Canon shares dip after it lowers its earnings forecast

  • 26 July 2012
  • From the section Business
Models holding latest Canon cameras
Canon has been launching new models in a a bid to boost its sales

Shares in the Japanese camera and office equipment maker Canon have fallen after the firm cut its earnings forecast for this financial year.

Its shares dropped as much as 14% on the Tokyo Stock Exchange.

On Wednesday, the company predicted a net profit of 250bn yen ($3.2bn; £2bn) for the full year, down from its earlier projection of 290bn yen.

Canon, which relies on overseas sales for as much as 80% of its earnings, has been hurt by slowing global demand.
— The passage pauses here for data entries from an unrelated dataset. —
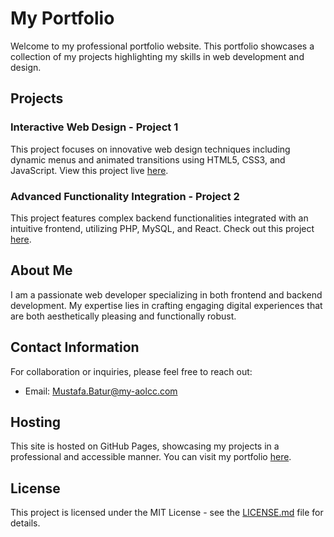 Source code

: # My Portfolio

Welcome to my professional portfolio website. This portfolio showcases a collection of my projects highlighting my skills in web development and design.

## Projects

### Interactive Web Design - Project 1
This project focuses on innovative web design techniques including dynamic menus and animated transitions using HTML5, CSS3, and JavaScript. View this project live [here](https://github.com/mustafabatur1).

### Advanced Functionality Integration - Project 2
This project features complex backend functionalities integrated with an intuitive frontend, utilizing PHP, MySQL, and React. Check out this project [here](https://github.com/mustafabatur1).

## About Me

I am a passionate web developer specializing in both frontend and backend development. My expertise lies in crafting engaging digital experiences that are both aesthetically pleasing and functionally robust.

## Contact Information

For collaboration or inquiries, please feel free to reach out:
- Email: [Mustafa.Batur@my-aolcc.com](mailto:Mustafa.Batur@my-aolcc.com)

## Hosting

This site is hosted on GitHub Pages, showcasing my projects in a professional and accessible manner. You can visit my portfolio [here](https://github.com/mustafabatur1).

## License

This project is licensed under the MIT License - see the [LICENSE.md](LICENSE.md) file for details.
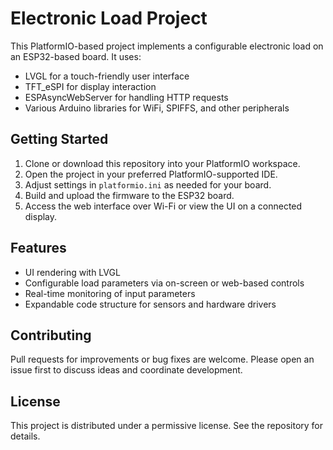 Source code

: # Electronic Load Project

This PlatformIO-based project implements a configurable electronic load on an ESP32-based board. It uses:

- LVGL for a touch-friendly user interface
- TFT_eSPI for display interaction
- ESPAsyncWebServer for handling HTTP requests
- Various Arduino libraries for WiFi, SPIFFS, and other peripherals

## Getting Started

1. Clone or download this repository into your PlatformIO workspace.
2. Open the project in your preferred PlatformIO-supported IDE.
3. Adjust settings in `platformio.ini` as needed for your board.
4. Build and upload the firmware to the ESP32 board.
5. Access the web interface over Wi-Fi or view the UI on a connected display.

## Features

- UI rendering with LVGL
- Configurable load parameters via on-screen or web-based controls
- Real-time monitoring of input parameters
- Expandable code structure for sensors and hardware drivers

## Contributing

Pull requests for improvements or bug fixes are welcome. Please open an issue first to discuss ideas and coordinate development. 

## License

This project is distributed under a permissive license. See the repository for details.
The firm reported that it made a net profit of 51.7bn yen in the three months to the end of June, a 4% drop from the same period last year.

'Clearly disappointed'

Japanese exporters have been hit by the slowdown in the global economy, especially the debt crisis in the eurozone, which has seen demand for Japanese goods dip.

To add to their woes, the yen continues to remain strong, making their goods expensive for foreign buyers.

The Japanese currency hit an 11-year high of 94.32 yen against the euro earlier this week, up from 123 yen in April last year.

It has been trading close to 79 yen against the US dollar in recent months, up from 85 yen in April 2011.

Analysts said that Canon's latest earnings suggested that Japanese firms were finding it tough to sustain growth amid slowing demand and a strong yen.

"I think there were vague hopes that companies like Canon might be able to keep the profit outlook steady even under this environment," said Takashi Oba, a senior strategist at Okasan Securities.

"The market was clearly disappointed."